Borrowers that take all loans using NOT EXISTS


I want to find the borrowers who took all loan types.

Schema:

loan (number (PKEY), type, min_rating)
borrower (cust (PKEY), no (PKEY))

Sample tables:

number | type     | min_rating
------------------------------
L1     | student  | 500
L2     | car      | 550
L3     | house    | 500
L4     | car      | 700
L5     | car      | 900

cust  | no 
-----------
Jim   | L2
Tom   | L1
Tom   | L2
Tom   | L3
Tom   | L4
Tom   | L5
Bob   | L3

The answer here would be "Tom".

I can simply count the total number of loans and compare the borrower's number of loans to that, but I'm NOT allowed to (this is a homework exercise), for the purposes of this homework and learning.

I wanted to use double-negation where I first find the borrowers who didn't take all the loans and find borrowers who are not in that set. I want to use nesting with NOT EXISTS where I first find the borrowers that didn't take all the loans but I haven't been able to create a working query for that.


Solution

  • A simple approach is to use the facts:

    • that an outer join gives you nulls when there's no join
    • coalesce() can turn a null into a blank (that will always be less that a real value)

    Thus, the minimum coalesced loan number of a person who doesn't have every loan type will be blank:

    select cust
    from borrower b
    left join loan l on l.number = b.no
    group by cust
    having min(coalesce(l.number, '')) > ''
    

    The group-by neatly sidesteps the problem of selecting people more than once (and the ugly subqueries that often requires), and relies on the quite reasonable assumption that a loan number is never blank. Even if that were possible, you could still find a way to make this pattern work (eg coalesce the min_rating to a negative number, etc).

    The above query can be re-written, possibly more readably, to use a NOT IN expression:

    select distinct cust
    from borrower
    where cust not in (
      select cust
      from borrower b
      left join loan l on l.number = b.no
      where l.number is null
    )
    

    By using the fact that a missed join returns all nulls, the where clause of the inner query keeps only missed joins.

    You need to use DISTINCT to stop borrowers appearing twice.

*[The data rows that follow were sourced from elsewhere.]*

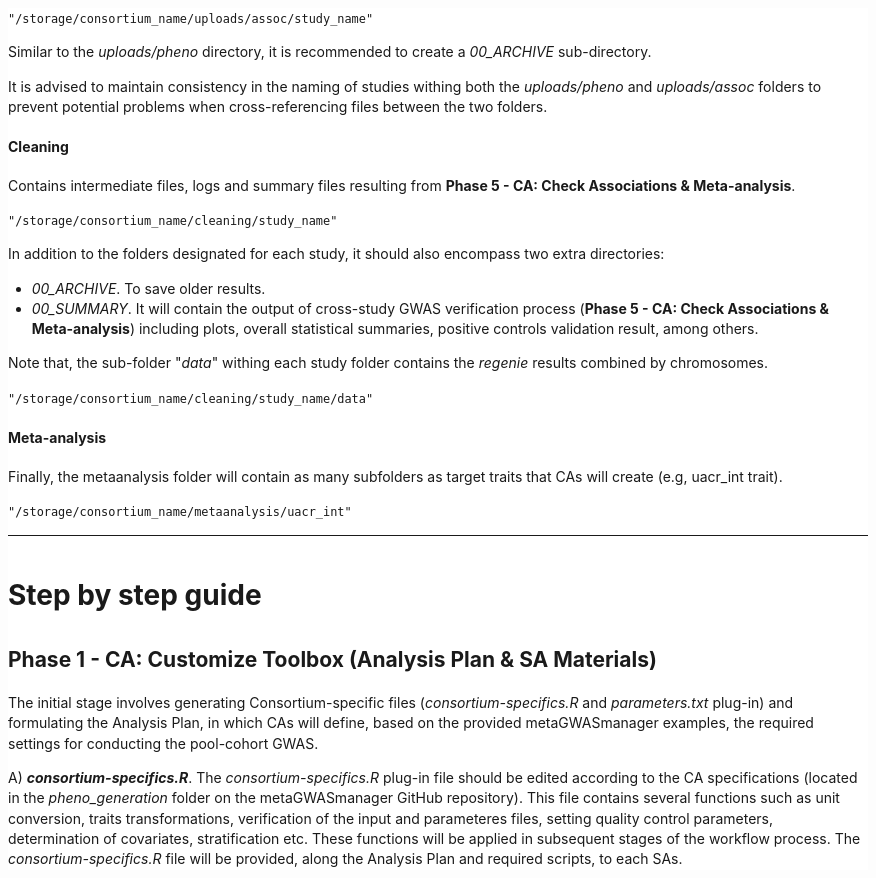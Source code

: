 
```{r, eval=FALSE}
"/storage/consortium_name/uploads/assoc/study_name"
```

Similar to the *uploads/pheno* directory, it is recommended to create a *00_ARCHIVE* sub-directory.

It is advised to maintain consistency in the naming of studies withing both the *uploads/pheno* and *uploads/assoc* folders to prevent potential problems when cross-referencing files between the two folders.


#### Cleaning
Contains intermediate files, logs and summary files resulting from **Phase 5 - CA: Check Associations & Meta-analysis**. 

```{r, eval=FALSE}
"/storage/consortium_name/cleaning/study_name"
```

In addition to the folders designated for each study, it should also encompass two extra directories:

- *00_ARCHIVE*.  To save older results.
- *00_SUMMARY*. It will contain the output of cross-study GWAS verification  process (**Phase 5 - CA: Check Associations & Meta-analysis**) including plots, overall statistical summaries, positive controls validation result, among others.


Note that, the sub-folder "*data*" withing each study folder contains the *regenie* results combined by chromosomes.

```{r, eval=FALSE}
"/storage/consortium_name/cleaning/study_name/data"
```

#### Meta-analysis
Finally, the metaanalysis folder will contain as many subfolders as target traits that CAs will create (e.g, uacr_int trait).

```{r, eval=FALSE}
"/storage/consortium_name/metaanalysis/uacr_int"
```


---

# **Step by step guide**

## **Phase 1 - CA: Customize Toolbox (Analysis Plan & SA Materials)**
The initial stage involves generating Consortium-specific files (*consortium-specifics.R* and *parameters.txt* plug-in) and formulating the Analysis Plan, in which CAs will define, based on the provided metaGWASmanager examples, the required settings for conducting the pool-cohort GWAS.


A) ***consortium-specifics.R***. 
The *consortium-specifics.R* plug-in file should be edited according to the CA specifications (located in the *pheno_generation* folder on the metaGWASmanager GitHub repository). This file contains several functions such as unit conversion, traits transformations, verification of the input and parameteres files, setting quality control parameters, determination of covariates, stratification etc. These functions will be applied in subsequent stages of the workflow process. 
The *consortium-specifics.R* file will be provided, along the Analysis Plan and required scripts, to each SAs.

    Your schema has a problem - there is a many-to-many relationship between borrower and load, but your schema handles this poorly. borrower should have one row for each person, and another association table to record the fact that a borrower took out a loan:

    create table borrower (
        id int,
        name varchar(20)
        -- other columns about the person
    );
    
    create table borrrower_loan (
        borrower_id int, -- FK to borrower
        load_number char(2) -- FK to loan
    );
    

    This would mean you wouldn't need the distinct operator (left to you to figure out why), but also handles real life situations like two borrowers having the same name.